== Dataset ==
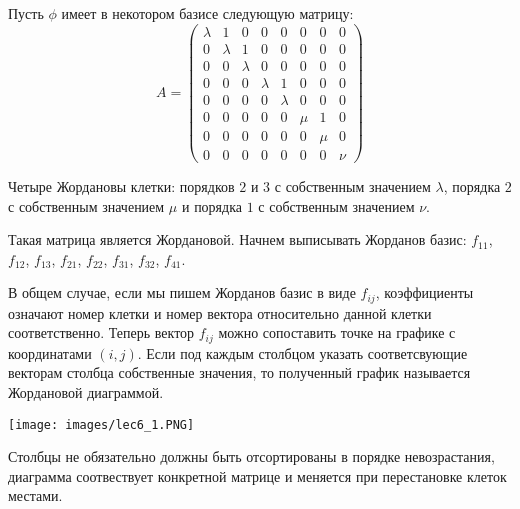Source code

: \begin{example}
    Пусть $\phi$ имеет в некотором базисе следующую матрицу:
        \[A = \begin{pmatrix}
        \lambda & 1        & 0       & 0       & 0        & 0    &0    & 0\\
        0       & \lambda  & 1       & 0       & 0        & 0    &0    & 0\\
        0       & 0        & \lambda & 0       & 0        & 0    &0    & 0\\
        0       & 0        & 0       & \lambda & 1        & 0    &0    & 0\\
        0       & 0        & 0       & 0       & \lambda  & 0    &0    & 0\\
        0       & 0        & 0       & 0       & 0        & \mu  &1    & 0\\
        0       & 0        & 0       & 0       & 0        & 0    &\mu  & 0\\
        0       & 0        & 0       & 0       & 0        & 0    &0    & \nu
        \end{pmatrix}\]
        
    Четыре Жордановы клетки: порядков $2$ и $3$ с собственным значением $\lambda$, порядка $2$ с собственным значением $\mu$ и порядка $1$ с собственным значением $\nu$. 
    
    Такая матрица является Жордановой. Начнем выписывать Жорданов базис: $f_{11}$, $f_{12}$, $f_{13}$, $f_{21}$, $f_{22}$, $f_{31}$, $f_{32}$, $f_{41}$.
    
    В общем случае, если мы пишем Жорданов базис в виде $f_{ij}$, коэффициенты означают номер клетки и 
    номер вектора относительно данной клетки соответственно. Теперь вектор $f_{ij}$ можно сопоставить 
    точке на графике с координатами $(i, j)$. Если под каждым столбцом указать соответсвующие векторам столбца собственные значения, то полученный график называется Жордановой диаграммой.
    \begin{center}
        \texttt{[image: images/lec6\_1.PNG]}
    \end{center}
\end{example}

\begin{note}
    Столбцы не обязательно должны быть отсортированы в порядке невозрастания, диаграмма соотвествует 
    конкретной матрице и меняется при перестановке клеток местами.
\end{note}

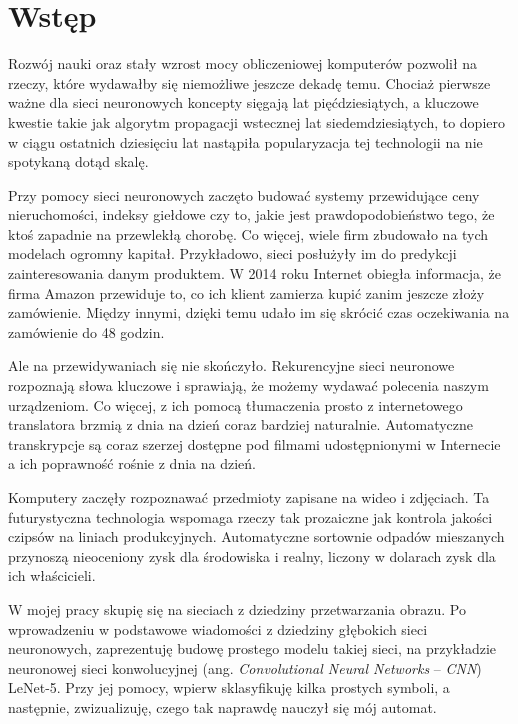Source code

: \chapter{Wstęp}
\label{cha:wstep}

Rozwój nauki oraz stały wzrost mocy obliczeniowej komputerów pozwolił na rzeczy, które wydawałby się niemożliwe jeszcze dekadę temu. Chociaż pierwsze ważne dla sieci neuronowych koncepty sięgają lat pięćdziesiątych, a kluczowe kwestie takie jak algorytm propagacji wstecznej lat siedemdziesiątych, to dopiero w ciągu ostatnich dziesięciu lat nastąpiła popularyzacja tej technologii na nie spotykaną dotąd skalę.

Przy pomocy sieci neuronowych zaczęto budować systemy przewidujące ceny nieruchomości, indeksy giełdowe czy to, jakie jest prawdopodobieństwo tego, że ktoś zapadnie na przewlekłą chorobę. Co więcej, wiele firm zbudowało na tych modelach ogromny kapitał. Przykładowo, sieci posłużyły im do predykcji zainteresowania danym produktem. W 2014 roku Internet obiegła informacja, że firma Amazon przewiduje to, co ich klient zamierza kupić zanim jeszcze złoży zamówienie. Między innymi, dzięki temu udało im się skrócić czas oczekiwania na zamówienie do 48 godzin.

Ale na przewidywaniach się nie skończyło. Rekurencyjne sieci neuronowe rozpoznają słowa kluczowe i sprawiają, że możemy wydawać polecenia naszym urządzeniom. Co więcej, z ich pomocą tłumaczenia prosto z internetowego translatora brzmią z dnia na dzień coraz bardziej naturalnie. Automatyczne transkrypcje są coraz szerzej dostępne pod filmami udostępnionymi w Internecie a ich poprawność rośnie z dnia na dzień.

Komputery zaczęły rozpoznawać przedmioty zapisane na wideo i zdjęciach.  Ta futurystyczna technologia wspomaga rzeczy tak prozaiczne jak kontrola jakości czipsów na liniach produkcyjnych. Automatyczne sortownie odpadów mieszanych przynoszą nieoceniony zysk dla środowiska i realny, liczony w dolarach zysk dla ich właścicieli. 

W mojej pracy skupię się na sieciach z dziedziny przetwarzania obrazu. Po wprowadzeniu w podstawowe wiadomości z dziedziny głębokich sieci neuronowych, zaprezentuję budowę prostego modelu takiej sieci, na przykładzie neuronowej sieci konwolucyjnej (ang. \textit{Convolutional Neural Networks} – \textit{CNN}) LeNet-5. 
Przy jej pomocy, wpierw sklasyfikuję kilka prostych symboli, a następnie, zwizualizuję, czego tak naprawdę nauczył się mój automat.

== Exercise brief ==
In the records above, find the line with "номер вектора относительно" and the line with "Rozwój nauki oraz", then restate word for word only those two lines and all lines between, omitting pictures.

== Response area ==
    номер вектора относительно данной клетки соответственно. Теперь вектор $f_{ij}$ можно сопоставить 
    точке на графике с координатами $(i, j)$. Если под каждым столбцом указать соответсвующие векторам столбца собственные значения, то полученный график называется Жордановой диаграммой.
    \begin{center}
        \texttt{[image: images/lec6\_1.PNG]}
    \end{center}
\end{example}

\begin{note}
    Столбцы не обязательно должны быть отсортированы в порядке невозрастания, диаграмма соотвествует 
    конкретной матрице и меняется при перестановке клеток местами.
\end{note}

Source code

: \chapter{Wstęp}
\label{cha:wstep}

Rozwój nauki oraz stały wzrost mocy obliczeniowej komputerów pozwolił na rzeczy, które wydawałby się niemożliwe jeszcze dekadę temu. Chociaż pierwsze ważne dla sieci neuronowych koncepty sięgają lat pięćdziesiątych, a kluczowe kwestie takie jak algorytm propagacji wstecznej lat siedemdziesiątych, to dopiero w ciągu ostatnich dziesięciu lat nastąpiła popularyzacja tej technologii na nie spotykaną dotąd skalę.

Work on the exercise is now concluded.